Lorsque Treich arriva à Kong, fin décembre 1888, Diawé, qui m’avait devancé, lui présenta l’enfant de Nion, né pendant mon absence, en disant : « Ça il y en a petit Binger ».
Treich, en voyant l’enfant, d’un beau noir d’ébène, renia naturellement pour moi la paternité de cette progéniture, persuadé, sans m’avoir jamais vu, que je devais avoir la peau beaucoup plus claire que celle de l’enfant de Nion.

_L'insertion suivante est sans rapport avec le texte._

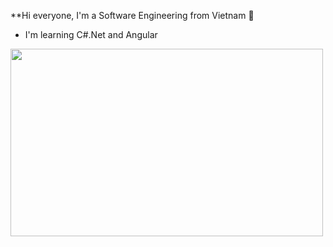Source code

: **Hi everyone, I'm a Software Engineering from Vietnam 👋
                         
* I'm learning C#.Net and Angular
<img src="https://raw.githubusercontent.com/abhisheknaiidu/abhisheknaiidu/master/code.gif" width="500" height="300"/>

<!--
**c4pid/c4pid** is a ✨ _special_ ✨ repository because its `README.md` (this file) appears on your GitHub profile.

Here are some ideas to get you started:

- 🔭 I’m currently working on ...
- 🌱 I’m currently learning ...
- 👯 I’m looking to collaborate on ...
- 🤔 I’m looking for help with ...
- 💬 Ask me about ...
- 📫 How to reach me: ...
- 😄 Pronouns: ...
- ⚡ Fun fact: ...
-->

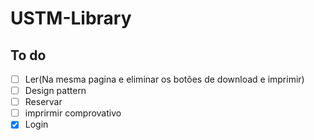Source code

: # USTM-Library

## To do

- [ ] Ler(Na mesma pagina e eliminar os botões de download e imprimir)
- [ ] Design pattern
- [ ] Reservar
- [ ] imprirmir comprovativo
- [x] Login
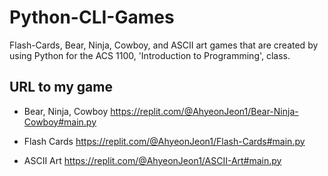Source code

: # Python-CLI-Games
Flash-Cards, Bear, Ninja, Cowboy, and ASCII art games that are created by using Python for the ACS 1100, 'Introduction to Programming', class.


## URL to my game
- Bear, Ninja, Cowboy
https://replit.com/@AhyeonJeon1/Bear-Ninja-Cowboy#main.py

- Flash Cards
https://replit.com/@AhyeonJeon1/Flash-Cards#main.py

- ASCII Art
https://replit.com/@AhyeonJeon1/ASCII-Art#main.py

A mon retour à Kong, Nion vint en pleurant se jeter à mes pieds, me présenta une calebasse avec de l’eau et me lava les mains. Puis elle se mit à boire cette eau sale pour me prouver sa joie de me revoir. Le petit fut choyé par toute mon escorte et je l’embrassai devant tout le monde, comme s’il était réellement mon fils. Je pensais qu’accepter la paternité de ce petit être ne tirait pas à grande conséquence dans ces pays et que, sans inconvénient, je pouvais aux yeux de tous passer pour son père.
Tout allait pour le mieux : on me consultait sur l’époque de la circoncision, je payai l’opérateur et la femme qui traitait l’enfant, en un mot j’acceptai avec plaisir toutes les charges qui incombent en cette circonstance à un papa nègre.
Vint le jour du baptême.
Karamokho-oulé, accompagné d’un instituteur et de quelques notables, vint annoncer qu’on allait baptiser mon fils et me pria de choisir un nom. Je lui demandai de bien vouloir lui servir de parrain, et l’on commença la cérémonie. Après les prières d’usage et tous les vœux de réussite et de prospérité, on distribua des cauries aux malheureux, et les dragées de France furent remplacées par une bonne provision de kolas, suivant l’usage à Kong.
Tout semblait aller pour le mieux, lorsque au cours de la cérémonie il se produisit un incident qui ne laissa pas de m’inquiéter pendant quelques instants. Le perruquier, après avoir, suivant la coutume, rasé la tête de l’enfant, se mit en devoir de m’en faire autant ; je protestai naturellement, trouvant que la charge de père avait quelquefois des inconvénients, lorsque Karamokho-oulé, de son ton calme, donna l’ordre au perruquier de raser la tête à un des spectateurs. Comme il fut dit, il fut fait. C’est ainsi que le jeune fils de Nion a, outre son véritable père, qui est inconnu, le père auquel on a rasé la tête, et moi, qui, tout en étant son papa honoraire, passerai toujours pour le vrai. Quoi qu’il en soit, l’enfant s’appellera Karamokho-oulé-Binger.
A Kong il m’aurait été difficile de faire croire le contraire : ces gens-là, n’ayant jamais vu de mulâtres, sont persuadés qu’une femme noire ne peut jamais avoir qu’un enfant noir ou albinos, quand même le père de l’enfant serait blanc ; et inversement, une femme blanche ne peut, d’après eux, n’avoir jamais qu’un enfant blanc, même si son père est noir.